Re: Zeitgeschichte: Zum 18ten Todestag von Willy Brand
geschrieben von Der-Waldler
Danke für diese schöne Erinnerung, Hafel.

Ich bin damals, 1968, aufgrund einer Rede von Willy in Essen/Ruhr in die SPD eingetreten, die ich in den 80er Jahren aber wieder verlassen habe (aber NICHT wegen Willy!).

Er fehlt. Ebenso wie manch andere verstorbene Politiker.

Wenn man diese Seichtschwimmer der heutigen Politiker-Generation sieht, die in allen Parteien das Sagen haben, wird mir so richtig bewusst, wie Willy und Co. uns fehlen. Selbst Wehner und Strauss fehlen mir manchmal...

Gruss

DW

pippa
pippa
Mitglied

Re: Zeitgeschichte: Zum 18ten Todestag von Willy Brand
geschrieben von pippa
als Antwort auf Der-Waldler vom 09.10.2010, 10:07:28
Ja, auch ich bin wegen ihm wieder in die SPD eingetreten, aus der ich in der Jugend "gegangen worden" war.

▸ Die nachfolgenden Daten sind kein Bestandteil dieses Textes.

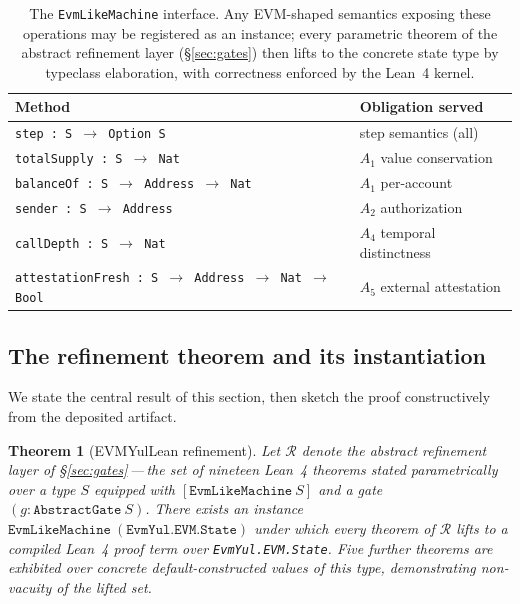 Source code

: \documentclass[11pt,a4paper]{article}
\newtheorem{theorem}{Theorem}
\begin{document}
\begin{table}[h]
\centering
\small
\begin{tabular}{ll}
\toprule
Method & Obligation served \\
\midrule
\texttt{step : S $\to$ Option S}                            & step semantics (all) \\
\texttt{totalSupply : S $\to$ Nat}                          & $A_1$ value conservation \\
\texttt{balanceOf : S $\to$ Address $\to$ Nat}              & $A_1$ per-account \\
\texttt{sender : S $\to$ Address}                           & $A_2$ authorization \\
\texttt{callDepth : S $\to$ Nat}                            & $A_4$ temporal distinctness \\
\texttt{attestationFresh : S $\to$ Address $\to$ Nat $\to$ Bool} & $A_5$ external attestation \\
\bottomrule
\end{tabular}
\caption{The \texttt{EvmLikeMachine} interface. Any EVM-shaped semantics exposing these operations may be registered as an instance; every parametric theorem of the abstract refinement layer (\S\ref{sec:gates}) then lifts to the concrete state type by typeclass elaboration, with correctness enforced by the Lean~4 kernel.}\label{tab:evm-typeclass}
\end{table}

\subsection{The refinement theorem and its instantiation}

We state the central result of this section, then sketch the proof constructively from the deposited artifact.

\begin{theorem}[EVMYulLean refinement]\label{thm:evmyul-refinement}
Let $\mathcal{R}$ denote the abstract refinement layer of \S\ref{sec:gates}\,---\,the set of nineteen Lean~4 theorems stated parametrically over a type $S$ equipped with $[\texttt{EvmLikeMachine}\ S]$ and a gate $(g : \texttt{AbstractGate}\ S)$. There exists an instance $\texttt{EvmLikeMachine}\ (\texttt{EvmYul.EVM.State})$ under which every theorem of $\mathcal{R}$ lifts to a compiled Lean~4 proof term over \texttt{EvmYul.EVM.State}. Five further theorems are exhibited over concrete default-constructed values of this type, demonstrating non-vacuity of the lifted set.
\end{theorem}
\end{document}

Wegen der ersten sog. Gesundheitsreform, habe ich die Partei allerdings wieder verlassen.

Noch heute hängt in meinem Keller ein Poster von dem auch von mir unvergessenen Willy Brand.
Div.(pippa)




Pippa

Re: Zeitgeschichte: Zum 18ten Todestag von Willy Brand
geschrieben von ehemaliges Mitglied
als Antwort auf Medea vom 08.10.2010, 08:12:48
"ich bau mir ein haus...aus den knochen von willy brand"...
foyer des arts.

und mit bestem recht...
ich weiß eigendlich garnicht was willy so tolles getan hat.
ging es der sozialdemokratie eigendlich immer nur um
den kampf GEGEN den sozialismus...
ich erinnere mich gut als unser willy vor hunderttausenden in bonn
gegen den nato doppelbeschluss schwadronierte den seine spd
gerade durchgepaukt hatte.
ich erinnere mich seiner zynischen einlassungen zum kpd verbot.
kein moderner pr-manager hätte ihn besser inszenieren können
bei seinem kniefall in warschau.
die ostverträge waren ...wie egon bahr heute einräumt...nur dazu da
den sozialismus zu kippen.
"mehr demokratie wagen"...war das gebot der stunde des kapitals...
war ihnen doch klar das die neuen märkte und produktionsanforderungen
nur erschlossen werden konnten jenseits des adenauer miefs.
es ist wie es ist...und es wird nicht mehr gut.
willy würde heute die ganze scheisse der agenda-spd mittragen
und zum ersten mai dagegen reden schwingen.
da es willy nicht mehr vergönnt ist...
übernehmen jetzt der dickliche gabriel und die fette nahles den job.
schön das man sich auf den verrat der sozialdemokratie zumindest verlassen kann.
traurig nur das du den unschuldigen teddy deiner tochter
in dieses unappetitliche schmierentheater mit reinziehen musstest.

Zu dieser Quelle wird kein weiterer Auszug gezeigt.